What is required: Give the count of lines in the data that include "atau", with no other words.

[[ Provided data, beginning ]]

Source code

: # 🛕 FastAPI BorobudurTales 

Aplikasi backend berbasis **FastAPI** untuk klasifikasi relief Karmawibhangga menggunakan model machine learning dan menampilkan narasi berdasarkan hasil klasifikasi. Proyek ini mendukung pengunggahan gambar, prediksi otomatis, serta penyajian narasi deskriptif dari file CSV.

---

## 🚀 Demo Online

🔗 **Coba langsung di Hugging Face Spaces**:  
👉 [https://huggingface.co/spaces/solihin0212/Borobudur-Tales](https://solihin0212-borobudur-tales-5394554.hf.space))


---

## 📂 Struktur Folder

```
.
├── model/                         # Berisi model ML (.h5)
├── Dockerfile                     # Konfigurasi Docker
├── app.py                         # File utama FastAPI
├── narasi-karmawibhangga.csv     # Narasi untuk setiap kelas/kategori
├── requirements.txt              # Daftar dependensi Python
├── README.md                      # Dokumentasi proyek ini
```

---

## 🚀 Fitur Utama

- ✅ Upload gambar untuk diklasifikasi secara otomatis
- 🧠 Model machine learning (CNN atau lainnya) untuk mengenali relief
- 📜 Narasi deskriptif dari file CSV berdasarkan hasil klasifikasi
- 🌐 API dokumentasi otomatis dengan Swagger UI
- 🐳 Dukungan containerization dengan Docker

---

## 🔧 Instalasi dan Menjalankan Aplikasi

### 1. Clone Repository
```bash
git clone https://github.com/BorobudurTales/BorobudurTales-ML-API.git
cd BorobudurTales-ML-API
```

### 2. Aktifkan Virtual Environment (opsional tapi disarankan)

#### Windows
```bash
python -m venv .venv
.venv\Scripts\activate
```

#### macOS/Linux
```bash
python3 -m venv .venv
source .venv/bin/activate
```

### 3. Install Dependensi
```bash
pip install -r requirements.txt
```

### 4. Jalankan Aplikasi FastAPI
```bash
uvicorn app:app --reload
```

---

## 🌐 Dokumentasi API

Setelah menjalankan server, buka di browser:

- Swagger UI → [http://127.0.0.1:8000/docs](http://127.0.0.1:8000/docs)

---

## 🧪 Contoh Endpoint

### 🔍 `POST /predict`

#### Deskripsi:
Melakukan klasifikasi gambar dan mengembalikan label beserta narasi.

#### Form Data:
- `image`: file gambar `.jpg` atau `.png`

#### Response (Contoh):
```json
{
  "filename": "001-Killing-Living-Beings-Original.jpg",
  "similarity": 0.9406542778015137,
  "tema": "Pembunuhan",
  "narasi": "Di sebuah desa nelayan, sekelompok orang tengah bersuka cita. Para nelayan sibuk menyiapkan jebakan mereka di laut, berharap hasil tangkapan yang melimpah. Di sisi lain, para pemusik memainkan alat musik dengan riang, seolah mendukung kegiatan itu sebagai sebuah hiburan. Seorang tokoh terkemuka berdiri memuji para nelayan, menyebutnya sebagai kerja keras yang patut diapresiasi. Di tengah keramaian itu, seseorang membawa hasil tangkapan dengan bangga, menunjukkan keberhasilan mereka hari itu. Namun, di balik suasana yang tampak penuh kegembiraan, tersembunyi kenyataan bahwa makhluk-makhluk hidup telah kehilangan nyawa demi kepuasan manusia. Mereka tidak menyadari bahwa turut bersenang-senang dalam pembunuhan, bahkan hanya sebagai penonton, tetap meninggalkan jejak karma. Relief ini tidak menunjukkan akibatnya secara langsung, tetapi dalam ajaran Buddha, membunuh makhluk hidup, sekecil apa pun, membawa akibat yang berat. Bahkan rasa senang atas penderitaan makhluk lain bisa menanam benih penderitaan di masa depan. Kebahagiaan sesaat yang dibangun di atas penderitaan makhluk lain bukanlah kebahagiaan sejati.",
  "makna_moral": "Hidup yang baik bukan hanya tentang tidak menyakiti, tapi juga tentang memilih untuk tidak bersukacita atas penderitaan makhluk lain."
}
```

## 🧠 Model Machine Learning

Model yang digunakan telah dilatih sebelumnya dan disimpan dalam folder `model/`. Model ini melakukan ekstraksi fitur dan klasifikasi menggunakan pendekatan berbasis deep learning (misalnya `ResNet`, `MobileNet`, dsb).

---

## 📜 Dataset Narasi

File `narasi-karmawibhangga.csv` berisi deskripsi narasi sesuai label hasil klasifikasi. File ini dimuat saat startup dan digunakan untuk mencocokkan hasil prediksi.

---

[[ Provided data, end ]]

Answer box: 2